• **Work task**
Look through the entries below and show every line containing the word "hashedPassword".

• **Data excerpts**
______________________________

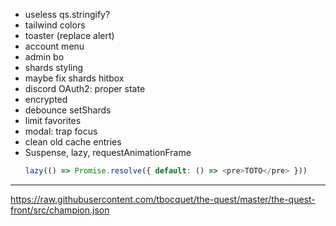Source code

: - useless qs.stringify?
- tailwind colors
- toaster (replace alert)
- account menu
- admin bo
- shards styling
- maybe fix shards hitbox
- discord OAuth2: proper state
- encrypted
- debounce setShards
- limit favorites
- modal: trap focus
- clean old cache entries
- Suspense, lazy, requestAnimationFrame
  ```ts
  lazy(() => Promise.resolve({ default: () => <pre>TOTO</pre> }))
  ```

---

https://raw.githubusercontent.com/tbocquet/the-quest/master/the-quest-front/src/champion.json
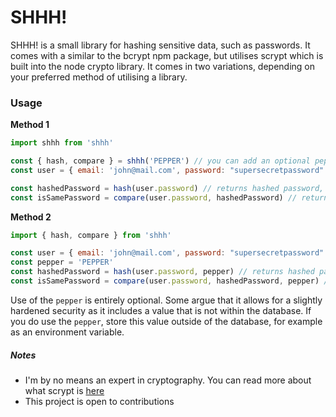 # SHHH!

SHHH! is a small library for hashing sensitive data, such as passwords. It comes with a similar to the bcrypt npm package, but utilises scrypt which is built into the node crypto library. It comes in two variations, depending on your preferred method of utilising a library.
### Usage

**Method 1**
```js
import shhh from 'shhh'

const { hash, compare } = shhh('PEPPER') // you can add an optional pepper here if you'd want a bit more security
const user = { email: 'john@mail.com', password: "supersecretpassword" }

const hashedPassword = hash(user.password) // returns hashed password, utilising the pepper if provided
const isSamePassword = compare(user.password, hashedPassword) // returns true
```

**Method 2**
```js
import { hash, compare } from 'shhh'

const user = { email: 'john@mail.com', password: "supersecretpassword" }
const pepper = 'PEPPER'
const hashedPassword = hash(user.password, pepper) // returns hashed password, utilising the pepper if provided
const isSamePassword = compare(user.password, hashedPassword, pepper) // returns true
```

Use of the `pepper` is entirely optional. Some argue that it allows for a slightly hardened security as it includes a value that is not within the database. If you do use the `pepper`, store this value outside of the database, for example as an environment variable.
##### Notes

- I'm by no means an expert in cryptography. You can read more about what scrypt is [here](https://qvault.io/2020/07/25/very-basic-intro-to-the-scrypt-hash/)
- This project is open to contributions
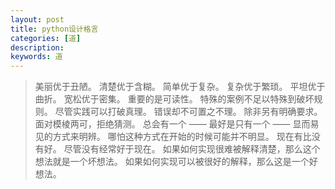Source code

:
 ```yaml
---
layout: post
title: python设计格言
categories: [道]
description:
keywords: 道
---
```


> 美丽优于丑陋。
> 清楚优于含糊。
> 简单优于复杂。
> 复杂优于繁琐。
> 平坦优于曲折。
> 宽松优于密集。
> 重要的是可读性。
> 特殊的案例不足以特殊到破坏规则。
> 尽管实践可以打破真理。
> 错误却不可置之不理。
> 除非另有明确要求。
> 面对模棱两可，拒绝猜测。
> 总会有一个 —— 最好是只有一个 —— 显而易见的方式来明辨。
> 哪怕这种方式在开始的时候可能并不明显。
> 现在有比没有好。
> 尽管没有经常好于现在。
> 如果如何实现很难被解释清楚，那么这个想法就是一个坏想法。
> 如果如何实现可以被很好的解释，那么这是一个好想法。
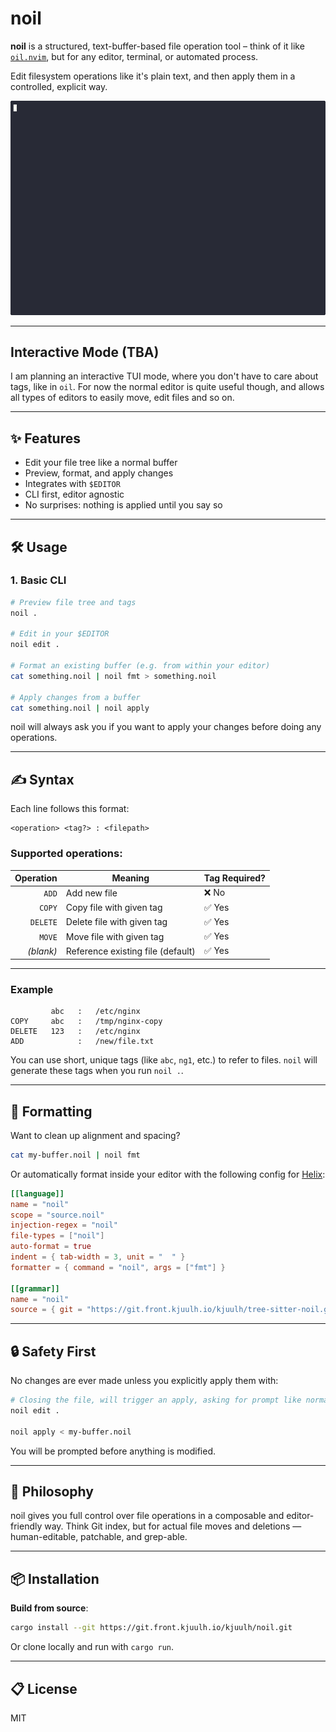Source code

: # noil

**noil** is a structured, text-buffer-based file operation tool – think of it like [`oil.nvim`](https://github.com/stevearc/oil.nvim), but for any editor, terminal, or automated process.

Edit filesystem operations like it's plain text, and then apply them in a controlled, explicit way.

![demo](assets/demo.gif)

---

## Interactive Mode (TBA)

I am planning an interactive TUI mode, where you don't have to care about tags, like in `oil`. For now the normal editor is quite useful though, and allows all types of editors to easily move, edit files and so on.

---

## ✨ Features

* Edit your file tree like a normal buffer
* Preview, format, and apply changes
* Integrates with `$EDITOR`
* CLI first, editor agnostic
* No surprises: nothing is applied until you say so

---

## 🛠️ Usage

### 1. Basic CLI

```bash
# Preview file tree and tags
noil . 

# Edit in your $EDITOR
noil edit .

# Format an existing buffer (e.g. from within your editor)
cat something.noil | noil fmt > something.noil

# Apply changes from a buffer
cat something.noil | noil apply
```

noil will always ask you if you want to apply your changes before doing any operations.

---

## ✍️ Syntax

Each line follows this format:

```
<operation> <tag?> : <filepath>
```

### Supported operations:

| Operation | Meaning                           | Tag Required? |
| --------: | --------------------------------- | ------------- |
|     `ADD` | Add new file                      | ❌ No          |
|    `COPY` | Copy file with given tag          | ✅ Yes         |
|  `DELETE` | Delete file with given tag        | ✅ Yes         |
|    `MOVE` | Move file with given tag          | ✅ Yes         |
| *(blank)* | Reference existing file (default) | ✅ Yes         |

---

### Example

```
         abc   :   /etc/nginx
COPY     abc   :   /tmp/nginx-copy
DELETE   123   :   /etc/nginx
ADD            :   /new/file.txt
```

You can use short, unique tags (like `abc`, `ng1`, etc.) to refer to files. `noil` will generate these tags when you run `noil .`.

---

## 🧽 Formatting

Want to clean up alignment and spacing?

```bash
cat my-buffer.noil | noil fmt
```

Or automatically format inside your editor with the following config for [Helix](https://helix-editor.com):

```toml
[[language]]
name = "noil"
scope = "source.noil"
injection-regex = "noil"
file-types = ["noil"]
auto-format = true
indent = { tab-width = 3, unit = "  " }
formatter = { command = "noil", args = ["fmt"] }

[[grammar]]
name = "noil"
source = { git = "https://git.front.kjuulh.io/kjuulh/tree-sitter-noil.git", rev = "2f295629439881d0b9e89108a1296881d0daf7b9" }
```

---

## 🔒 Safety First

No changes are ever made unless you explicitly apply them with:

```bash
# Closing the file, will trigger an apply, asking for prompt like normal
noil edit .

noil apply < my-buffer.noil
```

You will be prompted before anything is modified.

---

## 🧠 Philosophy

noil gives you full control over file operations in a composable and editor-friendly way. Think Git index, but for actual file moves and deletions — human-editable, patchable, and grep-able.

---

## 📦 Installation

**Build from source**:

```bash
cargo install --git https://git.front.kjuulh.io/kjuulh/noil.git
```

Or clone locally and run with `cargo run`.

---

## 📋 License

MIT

______________________________

• **Expected answer**
const hashedPassword = hash(user.password) // returns hashed password, utilising the pepper if provided
const isSamePassword = compare(user.password, hashedPassword) // returns true
const hashedPassword = hash(user.password, pepper) // returns hashed password, utilising the pepper if provided
const isSamePassword = compare(user.password, hashedPassword, pepper) // returns true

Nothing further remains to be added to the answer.